A journal of memories, impressions, ideas and mistakes.

Monday, March 19, 2007

January 1963. He's reading "This Little Band of Prophets," by Anne Fremantle. I remember reading it years ago, after I dumped him, I think I took his reading list with me. The "Prophets" were the Fabian Society of England in the late 19th, early 20th centuries - Socialists, basically - and they included George Bernard Shaw, Sidney and Beatrice Webb, H.G. Wells, Annie Besant (later of the Theosophical Society) and Emmeline Pankhurst, heroine of the suffragettes (there's a statue to her now outside the British House of Commons, to which iron gates she once handcuffed herself). Later members were Bertrand Russell and John Maynard Keynes. Apparently, the Fabian society is still active (Google is God), influential in Labour politics, and includes Tony Blair as a member.

Anyway, I knew nothing of them in 1963. He writes of Sidney and Beatrice Webb (founders of the London School of Economics). "Theirs was one of the famous and most unusual marriages of their time. Deeply devoted to one another, close always, and each equally intelligent in their own way."
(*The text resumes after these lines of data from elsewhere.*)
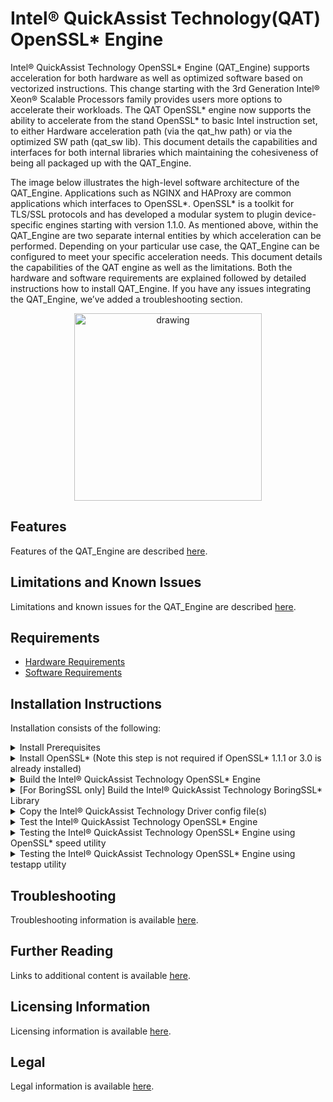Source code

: # Intel&reg; QuickAssist Technology(QAT) OpenSSL\* Engine
Intel&reg; QuickAssist Technology OpenSSL\* Engine (QAT_Engine) supports
acceleration for both hardware as well as optimized software based
on vectorized instructions. This change starting with the 3rd Generation
Intel&reg; Xeon&reg; Scalable Processors family provides users more options to
accelerate their workloads. The QAT OpenSSL\* engine now supports the ability
to accelerate from the stand OpenSSL\* to basic Intel instruction set, to either
Hardware acceleration path (via the qat_hw path) or via the optimized SW path
(qat_sw lib). This document details the capabilities and interfaces for both
internal libraries which maintaining the cohesiveness of being all packaged
up with the QAT_Engine.

The image below illustrates the high-level software architecture of the
QAT_Engine. Applications such as NGINX and HAProxy are common applications
which interfaces to OpenSSL\*. OpenSSL\* is a toolkit for TLS/SSL protocols and
has developed a modular system to plugin device-specific engines starting
with  version 1.1.0. As mentioned above, within the QAT_Engine are two separate
internal entities by which acceleration can be performed. Depending on your
particular use case, the QAT_Engine can be configured to meet your specific
acceleration needs. This document details the capabilities of the QAT engine
as well as the limitations. Both the hardware and software requirements are
explained followed by detailed instructions how to install QAT_Engine. If you
have any issues integrating the QAT_Engine, we’ve added a troubleshooting
section.

<p align=center>
<img src="docs/images/qat_engine.png" alt="drawing" width="300"/>
</p>

## Features
Features of the QAT_Engine are described [here](docs/features.md).

## Limitations and Known Issues
Limitations and known issues for the QAT_Engine are described [here](docs/limitations.md).

## Requirements
- [Hardware Requirements](docs/hardware_requirements.md)
- [Software Requirements](docs/software_requirements.md)

## Installation Instructions
Installation consists of the following:
<details>
<summary markdown="span">Install Prerequisites</summary>

<details>
<summary markdown="span">qat_hw Prerequisites </summary>

<br> Install the Intel&reg; QuickAssist Technology Driver using instructions from the Getting Started Guide

| Platform   |    Getting Started Guide |
|----|   -|
|Intel&reg; Xeon&reg; with Intel&reg; C62X Series Chipset<br>Intel&reg; Atom&trade; Processor with Intel&reg C3xx series <br> Intel&reg; Communications Chipset 8925 to 8955 Series|Intel&reg; QAT Software for Linux\* - [Getting Started Guide Hardware v1.x CE Release](https://cdrdv2.intel.com/v1/dl/getContent/710059) |
|Intel® Xeon® Scalable Processor family with Intel® QAT Gen4/Gen4m| Intel&reg; QAT Software for Linux\* - [Getting Started Guide Hardware v2.0](https://cdrdv2.intel.com/v1/dl/getContent/632506) |

Other technical collaterals of the Intel&reg; QuickAssist Technology driver
can be found in the below page.
* [Intel&reg; QuickAssist Technology](https://developer.intel.com/quickassist)

## Contiguous memory driver

The Intel&reg; QAT API requires many of the data structures (those that will be
passed to the hardware) to be allocated in contiguous pinned memory in order to
support DMA operations. You must either supply your own contiguous memory driver
and make changes to the engine to make use of it or use one of the following
drivers:

### User Space DMA-able Memory (USDM) Component

The Intel&reg; QAT Driver for QAT_HW comes with its own
contiguous pinned memory driver that is compatible with the Intel&reg; QAT
OpenSSL\* Engine. The USDM component is of a higher quality than the
qat\_contig\_mem driver provided within the Intel&reg; QAT OpenSSL\* Engine,
and is the preferred option. The USDM component is used by the Intel&reg; QAT
Driver itself, and also has the following additional features:

* Support for virtualization
* Support for configurable slab sizes
* Support for configurable secure freeing of memory (overwrite with zeros)
* Support for configurable slab caching
* Support for newer kernels
* Support for thread specific memory to avoid locks (QAT_HW Version 1.7 & 1.8 only)

The USDM component is located within the Intel&reg; QAT Driver for QAT_HW
source code in the following subdirectory: `quickassist/utilities/libusdm_drv`.
As the USDM component is also used by the QAT_HW driver itself it will have
already been built when the driver was built. It may also already be loaded as
well, and you can check by running `lsmod` and looking for usdm_drv in the list.
If not present it can be loaded as follows:

```bash
modprobe usdm_drv.ko
```
The USDM thread specific memory can be enabled in QAT_HW driver using the below
configure flags in driver build which is only needed for multithreaded
application for performance improvement. This is supported from version 4.20
of QAT_HW Version 1.7 driver only.

```bash
./configure --enable-icp-thread-specific-usdm --enable-128k-slab
```

#### Example contiguous memory driver - qat\_contig\_mem

This step is not required if using the default USDM driver above. The Intel&reg;
QAT OpenSSL\* Engine comes with an example kernel space contiguous memory driver
that can be used to try out operation of the engine. It is considered to be an
example only and is not written to be a production quality driver.
The use of the qat\_contig\_mem driver can be enabled using the configure
option `--enable-qat_hw_contig_mem` that tells the build that the Intel&reg;
QAT OpenSSL\* Engine should be compiled to use the qat_contig_mem component
instead of the USDM memory driver above.

Building and loading the qat_contig_mem driver assumming:

* The Intel&reg; QAT OpenSSL\* Engine was cloned to its own location at the
  root of the drive: `/`.

To build/install the qat\_contig\_mem driver follow these steps:

```bash
cd /QAT_Engine/qat_contig_mem
make
make load
make test
```

The expected output from `make test` should be something similar to the
following:

    seg mapped to 0x7f9eedd6e000, virtualAddress in seg 0xffff880ac9c0c000,
    length 64
    Hello world!
    # PASS Verify for QAT Contig Mem Test

</details>
<details>
<summary markdown="span">qat_sw Prerequisites<br></summary>

- Verify qat_sw components are installed as described in [Sofware requirements](docs/software_requirements.md#qat_sw-requirements)

</details>
</details>
<details>
<summary>Install OpenSSL*    (Note this step is not required if OpenSSL* 1.1.1 or 3.0 is already installed)</summary>

## Build OpenSSL\*

This step is not required if building the Intel&reg; QAT OpenSSL\* Engine
against system prebuilt OpenSSL\* 1.1.1 or 3.0. When using the prebuild system OpenSSL library
the engine library is installed in the system OpenSSL engines directory.

Clone OpenSSL\* from Github\* at the following location:

    git clone https://github.com/openssl/openssl.git

It is recommended to checkout and build against the OpenSSL\* git tag
specified in the Software Requirements section. OpenSSL\* Version 1.1.1
and 3.0 are only supported.

Due to the nature of the Intel&reg; QAT OpenSSL\* Engine being a dynamic engine
it can only be used with shared library builds of OpenSSL\*.

Note: It is not recommended to install the accelerated version of OpenSSL\* as
your default system library. If you do, you may find that acceleration is used
unexpectedly by other applications on the system resulting in
undesired/unsupported behaviour. The `--prefix` can be used with the `./config`
command to specify the location that `make install` will copy files to. Please
see the OpenSSL\* INSTALL file for full details on usage of the `--prefix`
option.

With OpenSSL\* version 1.1.0 and on, binaries are installed in standard
directories by default, and the addition of runpath directories is not done
automatically.  If you wish to install OpenSSL\* in a non-standard location
(recommended), the runpath directories can be specified via the OpenSSL\*
Configure command, which recognises the arguments `-rpath` and `-R` to support
user-added rpaths.  For convenience, a Makefile variable `LIBRPATH` has also
been added which is defined as the full path to a subdirectory of the
installation directory. The subdirectory is named `lib` by default.
If you do not wish to use `LIBRPATH`, the rpath can be specified directly.
The syntax for specifying a rpath is as follows:

    ./config [options] -Wl,-rpath,\${LIBRPATH}

The `-rpath` can be replaced with `-R` for brevity. If you do not wish
to use the built-in variable LIBRPATH, the syntax for specifying a rpath of
`/usr/local/ssl/lib` for example would be:

    ./config [options] -Wl,-rpath,/usr/local/ssl/lib

Alternatively, you can specify the rpath by adding it to the environment
variable `LD_LIBRARY_PATH` via the command:

    export LD_LIBRARY_PATH=$LD_LIBRARY_PATH:`RPATH`

where `RPATH` is the full path(s) to the shared libraries.  This is not the
preferred method though.
`
The following example is assuming:

* The OpenSSL\* source was cloned from Github* to its own location at the root
  of the drive: `/`.
* You want OpenSSL\* to be installed to `/usr/local/ssl`.

An example build would be:
```bash
cd /openssl
./config --prefix=/usr/local/ssl -Wl,-rpath,\${LIBRPATH}
make depend (if recommended by the OpenSSL* build system)
make
make install
```
As the Intel&reg; QAT OpenSSL\* Engine will be built as a dynamic engine it is
important to tell OpenSSL\* where to find the dynamic engines at runtime. This
is achieved by exporting the following environment variable (assuming the
example paths above):

    OpenSSL 1.1.1: export OPENSSL_ENGINES=/usr/local/ssl/lib/engines-1.1

    OpenSSL 3.0: export OPENSSL_ENGINES=/usr/local/ssl/lib64/engines-3

Note: This variable will need to be present in the environment whenever the
engine is used and not needed when provider is used.

Load/Initialize Engine using the OpenSSL\* config file is located
[here](docs/openssl_config.md)

Further information on building OpenSSL\* can be found in the INSTALL file
distributed with the OpenSSL\* source code or on the official OpenSSL\* Wiki in
the Compilation and Installation section:
<https://wiki.openssl.org/index.php/Compilation_and_Installation>

</details>

<details>
<summary>Build the Intel&reg; QuickAssist Technology OpenSSL* Engine</summary>

## Build the Intel&reg; QuickAssist Technology OpenSSL\* Engine

Clone the Github\* repository containing the Intel&reg; QAT OpenSSL\* Engine:

    git clone https://github.com/intel/QAT_Engine.git

When building it is possible to specify command line options that can be
used to turn engine functionality on and off. The complete list of these
options is available [here](docs/config_options.md).

The prerequisite to run autogen.sh is to have autotools (autoconf, automake,
libtool and pkg-config) installed in the system.

```bash
cd /QAT_Engine
./autogen.sh
```

./autogen.sh will regenerate autoconf tools files.

### Example Builds
Here are a few example builds that demonstrate how the Intel&reg; QAT OpenSSL\*
Engine can be configured to use qat_hw and/or qat_sw.

<details>
<summary>Example 1: qat_hw target with OpenSSL\* 1.1.1 or 3.0 built from source</summary>
<br>

The following example is assuming:

* The Intel&reg; QAT OpenSSL\* Engine was cloned to its own location at the root
  of the drive: `/`.
* The Intel&reg; QAT Driver version 1.7 or 2.0 was unpacked within `/QAT` and using
  the USDM component.
* OpenSSL\* 1.1.1 or 3.0 built from source is being used and installed to `/usr/local/ssl`.

To build and install the Intel&reg; QAT OpenSSL\* Engine:

```bash
cd /QAT_Engine
./configure \
--with-qat_hw_dir=/QAT \
--with-openssl_install_dir=/usr/local/ssl
make
make install
```

In the above example this will create the file `qatengine.so` and copy it to
`/usr/local/ssl/lib/engines-1.1`.

For building QAT Engine against qatlib(intree driver) from source which is
installed to default location "/usr/local" use `--with-qat_hw_dir=/usr/local`
or provide the path that is used in the prefix to build qatlib.

If qatlib is installed via RPM then `-with-qat_hw_dir` is not needed as
qatengine automatically picks qatlib libraries and header from default
location `/usr/lib64`.

<br>
</details>

<details>
<summary>Example 2: qat_hw target with Prebuilt OpenSSL\* 1.1.1 or 3.0</summary>
<br>

The following example is assuming:
* The Intel&reg; QAT OpenSSL\* Engine was cloned to its own location at the root
  of the drive: `/`.
* The Intel&reg; QAT Driver was unpacked within `/QAT` and using
  the USDM component.
* Prebuilt OpenSSL\* (both library and devel RPM packages) are installed in
  the system and the OpenSSL\* version is in the `1.1.1 or 3.0` series.

To build and install the Intel&reg; QAT OpenSSL\* Engine:

```bash
cd /QAT_Engine
./configure  --with-qat_hw_dir=/QAT
make
make install
```
In the above example this will create the file `qatengine.so` and copy it to
the engines dir of the system which can be checked using
`pkg-config --variable=enginesdir libcrypto`.

<br>
</details>

<details>
<summary>Example 3: qat_hw + qat_sw target with Prebuilt OpenSSL\* 1.1.1 or 3.0</summary>
<br>

The following example is assuming:

* The Intel&reg; QAT OpenSSL\* Engine was cloned to its own location at the root
  of the drive: `/`.
* The Intel&reg; QAT Driver was unpacked within `/QAT` and using
  the USDM component.
* Intel&reg; Multi-Buffer Crypto for IPsec Library was installed to the default path
* OpenSSL\* 1.1.1 or 3.0 built from source is being used and installed to `/usr/local/ssl`.

To build and install the Intel&reg; QAT OpenSSL\* Engine:

```bash
cd /QAT_Engine
./configure \
--with-qat_hw_dir=/QAT \
--enable-qat_sw \
--with-openssl_install_dir=/usr/local/ssl
make
make install
```

- In the above example this will create the file `qatengine.so` and copy it to
  `/usr/local/ssl/lib/engines-1.1`.
- AES-GCM operations are handled by qat_sw
- Other cryptographic operations are handled by qat_hw

<br>
</details>

<details>
<summary>Example 4: qat_sw target with Prebuilt OpenSSL\* 1.1.1 or 3.0 </summary>
<br>

The following example is assuming:

* The Intel&reg; QAT OpenSSL\* Engine was cloned to its own location at the root
  of the drive: `/`.
* The Intel&reg; Crypto Multi-buffer library was installed to the default path
  (/usr/local).
* The Intel&reg; Multi-Buffer crypto for IPsec Library was installed to its
  default path (/usr/). (Optional if QAT SW AES-GCM support is not needed).
* Prebuilt OpenSSL\* 1.1.1 or 3.0 from the system is used.

To build and install the Intel&reg; QAT OpenSSL\* Engine with QAT Software support:

```bash
cd /QAT_Engine
./configure --enable-qat_sw
make
make install
```
In the above example, `--disable-qat_hw` needs to be provided if the system
has qatlib installed.
Note : `--enable-qat_sw` checks crypto_mb and IPSec_MB libraries in its
respective default path (/usr/local/lib and /usr/lib) or in the path provided
in the config flag `--with-qat_sw_crypto_mb_install_dir` (for crypto_mb) and
`--with-qat_sw_ipsec_mb_install_dir` (for ipsec_mb). If any of the libraries
is not installed then their corresponding algorithm support is disabled
(crypto_mb library for PKE algorithms and IPSec_mb library for AES-GCM).
<br><br>
</details>

<details>
<summary>Enable plock optimization in QAT Engine for Multithread applications</summary>
<br>

Progressive Lock (plock) optimization in QAT Engine provides an alternative to
pthread's rwlock as in Haproxy. This plock is an alternative to read/write locks
in the pthread library and optimizes read/write locking with a series of atomic
operations and there will be no more syscalls in case of contention. The benefit
of plock is that it saves lot of CPU and improves performance with higher number
of threads for multithread applications. In case of Haproxy, this can directly
enabled in the Haproxy build with addition build flag "USE_PTHREAD_EMULATION=1".

### Build Flag to enable plock optimization

QAT Engine generates dynamic libraries and currently enables Plock by preloading.

-  When compiling the qat engine, add the compilation option
   `--enable-qat_plock`, and the `libplock.so` will be generated.
   eg: ./configure --enable-qat_sw --enable-qat_plock
       --with-openssl_install_dir=${OPENSSL_INSTALL_DIR}
- Set the environment variable ‘LD_PRELOAD’ to use the plock optimization.
   eg: export LD_PRELOAD = ${OPENSSL_INSTALL_DIR}/lib/engine-1.1/libplock.so
Note: The `LD_PRELOAD` must be set before launching the multithread Appliaction.

<br>
</details>
</details>

<details>
<summary>[For BoringSSL only] Build the Intel&reg; QuickAssist Technology BoringSSL* Library</summary>

Please refer [BoringSSL section](docs/bssl_support.md) for steps to build the
Intel® QuickAssist Technology BoringSSL* library which supports RSA and ECDSA QAT
Hardware and QAT Software Acceleration using BoringSSL.

</details>

<details>
<summary>Copy the Intel&reg; QuickAssist Technology Driver config file(s)</summary>

## Copy the Intel&reg; QuickAssist Technology Driver config files for qat_hw

This step is not required for qat_sw target. The Intel&reg; QAT OpenSSL\*
Engine includes example conf files to use with the Intel&reg; QAT Driver.
The Intel&reg; QAT OpenSSL\* Engine will not function with the default
Intel&reg; QAT Driver conf file because the default conf does not contain a
`[SHIM]` section which the Intel&reg; QAT OpenSSL\* Engine requires by default.
The default section name in the QAT OpenSSL\* Engine can be modified if required
by either using the engine ctrl command SET_CONFIGURATION_SECTION_NAME or by
setting the environment variable "QAT_SECTION_NAME".
The conf files are located at:

    /path/to/qat_engine/qat_hw_config

The files are grouped by acceleration device(dh895xcc or c6xx or c3xxx
or 200xx or c4xxx or 4xxx), please choose the files appropriate to your
acceleration device only.

The files are also split into `multi_process` and `multi_thread`.

If your application runs one (or very few) processes, but has multiple threads
in each process, each accessing the acceleration device, then you should pick
the `multi_thread` config files. An example of this is a webserver
that creates a new thread for each incoming connection.

If your application scales by creating new processes, then you should pick the
`multi_process` config files. An example of this is an event driven
application that runs as a single thread in an event loop.  In this type of
application it is usual for the application to create at least one new process
for each cpu core you want to utilize.

For event driven polling based application, change the parameter `Cy$nIsPolled=1`
to `Cy$nIsPolled=2` for each instances($n) in the respective config file to use
event driven polling support. Event driven config files are only supported in Linux.
Once you have decided which config file you should use, or created your own you
should follow the procedure below to install it:

1. Stop the acceleration driver as decribed in the Section 3.4
   Starting/Stopping the Acceleration software from the
   Getting Started Guide available in [Intel&reg; QuickAssist Technology Driver](https://developer.intel.com/quickassist)

2. Copy the appropriate `.conf` file to `/etc` for n number of QAT devices

3. Start the acceleration driver as decribed in the Section 3.4
   Starting/Stopping the Acceleration software from the
   Getting Started Guide available in [Intel&reg; QuickAssist Technology Driver](https://developer.intel.com/quickassist)
</details>

<details>
<summary>Test the Intel&reg; QuickAssist Technology OpenSSL* Engine</summary>

## Test the Intel&reg; QuickAssist Technology OpenSSL\* Engine

Run this command to verify the Intel&reg; QAT OpenSSL\* Engine is loaded
correctly:

```text
cd /path/to/openssl_install/bin
./openssl engine -t -c -v qatengine
```

qat_hw target output will be:
```text
(qatengine) Reference implementation of QAT crypto engine(qat_hw) <qatengine version>
 [RSA, DSA, DH, AES-128-CBC-HMAC-SHA1, AES-128-CBC-HMAC-SHA256,
 AES-256-CBC-HMAC-SHA1, AES-256-CBC-HMAC-SHA256, TLS1-PRF, HKDF, X25519, X448]
    [ available ]
    ENABLE_EXTERNAL_POLLING, POLL, SET_INSTANCE_FOR_THREAD,
    GET_NUM_OP_RETRIES, SET_MAX_RETRY_COUNT, SET_INTERNAL_POLL_INTERVAL,
    GET_EXTERNAL_POLLING_FD, ENABLE_EVENT_DRIVEN_POLLING_MODE,
    GET_NUM_CRYPTO_INSTANCES, DISABLE_EVENT_DRIVEN_POLLING_MODE,
    SET_EPOLL_TIMEOUT, SET_CRYPTO_SMALL_PACKET_OFFLOAD_THRESHOLD,
    ENABLE_INLINE_POLLING, ENABLE_HEURISTIC_POLLING,
    GET_NUM_REQUESTS_IN_FLIGHT, INIT_ENGINE, SET_CONFIGURATION_SECTION_NAME,
    ENABLE_SW_FALLBACK, HEARTBEAT_POLL, DISABLE_QAT_OFFLOAD
```

qat_sw target output will be:
```text
(qatengine) Reference implementation of QAT crypto engine(qat_sw) <qatengine version>
 [RSA, id-aes128-GCM, id-aes192-GCM, id-aes256-GCM, X25519]
     [ available ]
     ENABLE_EXTERNAL_POLLING, POLL, ENABLE_HEURISTIC_POLLING,
     GET_NUM_REQUESTS_IN_FLIGHT, INIT_ENGINE
```

Detailed information about the engine specific messages is available [here](docs/engine_specific_messages.md).
Also `./openssl engine -t -c -vvvv qatengine` gives brief decription about each ctrl command.
<br>
</details>
<details>
<summary>Testing the Intel&reg; QuickAssist Technology OpenSSL* Engine using OpenSSL* speed utility</summary>

## Testing the Intel&reg; QuickAssist Technology OpenSSL\* Engine using OpenSSL\* speed utility

```text
cd /path/to/openssl_install/bin

qat_hw

* RSA 2K
  * Asynchronous
  ./openssl speed -engine qatengine -elapsed -async_jobs 72 rsa2048
  * Synchronous
  ./openssl speed -engine qatengine -elapsed rsa2048
  * OpenSSL Software
  ./openssl speed -elapsed rsa2048
* ECDH Compute Key
  * Asynchronous
  ./openssl speed -engine qatengine -elapsed -async_jobs 36 ecdh
  * Synchronous
  ./openssl speed -engine qatengine -elapsed ecdh
  * OpenSSL Software
  ./openssl speed -elapsed ecdh
* Chained Cipher: aes-128-cbc-hmac-sha1
  * Asynchronous
  ./openssl speed -engine qatengine -elapsed -async_jobs 128 -multi 2 -evp aes-128-cbc-hmac-sha1
  * Synchronous
  ./openssl speed -engine qatengine -elapsed -multi 2 -evp aes-128-cbc-hmac-sha1
  * OpenSSL Software
  ./openssl speed -elapsed -multi 2 -evp aes-128-cbc-hmac-sha1

qat_sw (Intel(R) Crypto Multi-buffer library)

* RSA 2K
  ./openssl speed -engine qatengine -elapsed -async_jobs 8 rsa2048
* ECDH X25519
  ./openssl speed -engine qatengine -elapsed -async_jobs 8 ecdhx25519
* ECDH P-256
  ./openssl speed -engine qatengine -elapsed -async_jobs 8 ecdhp256
* ECDSA P-256
  ./openssl speed -engine qatengine -elapsed -async_jobs 8 ecdsap256
* ECDH P-384
  ./openssl speed -engine qatengine -elapsed -async_jobs 8 ecdhp384
* ECDSA P-384
  ./openssl speed -engine qatengine -elapsed -async_jobs 8 ecdsap384

qat_sw (Intel(R) Multi-Buffer Crypto for IPsec)

* AES-128-GCM
  ./openssl speed -engine qatengine -elapsed -evp aes-128-gcm
* AES-192-GCM
  ./openssl speed -engine qatengine -elapsed -evp aes-192-gcm
* AES-256-GCM
  ./openssl speed -engine qatengine -elapsed -evp aes-256-gcm
```
</details>
<details>
<summary>Testing the Intel&reg; QuickAssist Technology OpenSSL* Engine using testapp utility</summary>

## Testing the Intel&reg; QuickAssist Technology OpenSSL* Engine using testapp utility</summary>

```text
cd /path/to/qat_engine
make test
./testapp.sh QAT_HW (For testing algorithms supported by QAT_HW)
./testapp.sh QAT_SW (For testing algorithms supported by QAT_SW)
```
The `testapp.sh` script will run the corresponding functional tests supported
by QAT_HW and QAT_SW. Please note that the QAT Engine should be built with
that support for the tests.

Additional information for testapp tests available with the help option
`./testapp -help`
</details>

## Troubleshooting
Troubleshooting information is available [here](docs/troubleshooting.md).

## Further Reading
Links to additional content is available [here](docs/additional_information.md).

## Licensing Information
Licensing information is available [here](docs/licensing.md).

## Legal
Legal information is available [here](docs/legal.md).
Was he thinking of our marriage in similar terms? Did it hold similar possibilities? No dreams of founding a School of Economics or any such thing - and, remember, the 60's had not really begun - but did he have a similar dream of us? I keep thinking of him as an "older man" and indeed he is older than I am, but I have to remember, he is only about 21 - 22 at the most - in these letters. How very young we are indeed.

He talks of Philadelphia, as if we are to meet there - but we never did. I don't know why. I don't remember anything about our Philadelphia story. He ends the letter, "We will be so happy there, together again as we should be, and I think, as we are meant to be." Beatrice and Sidney?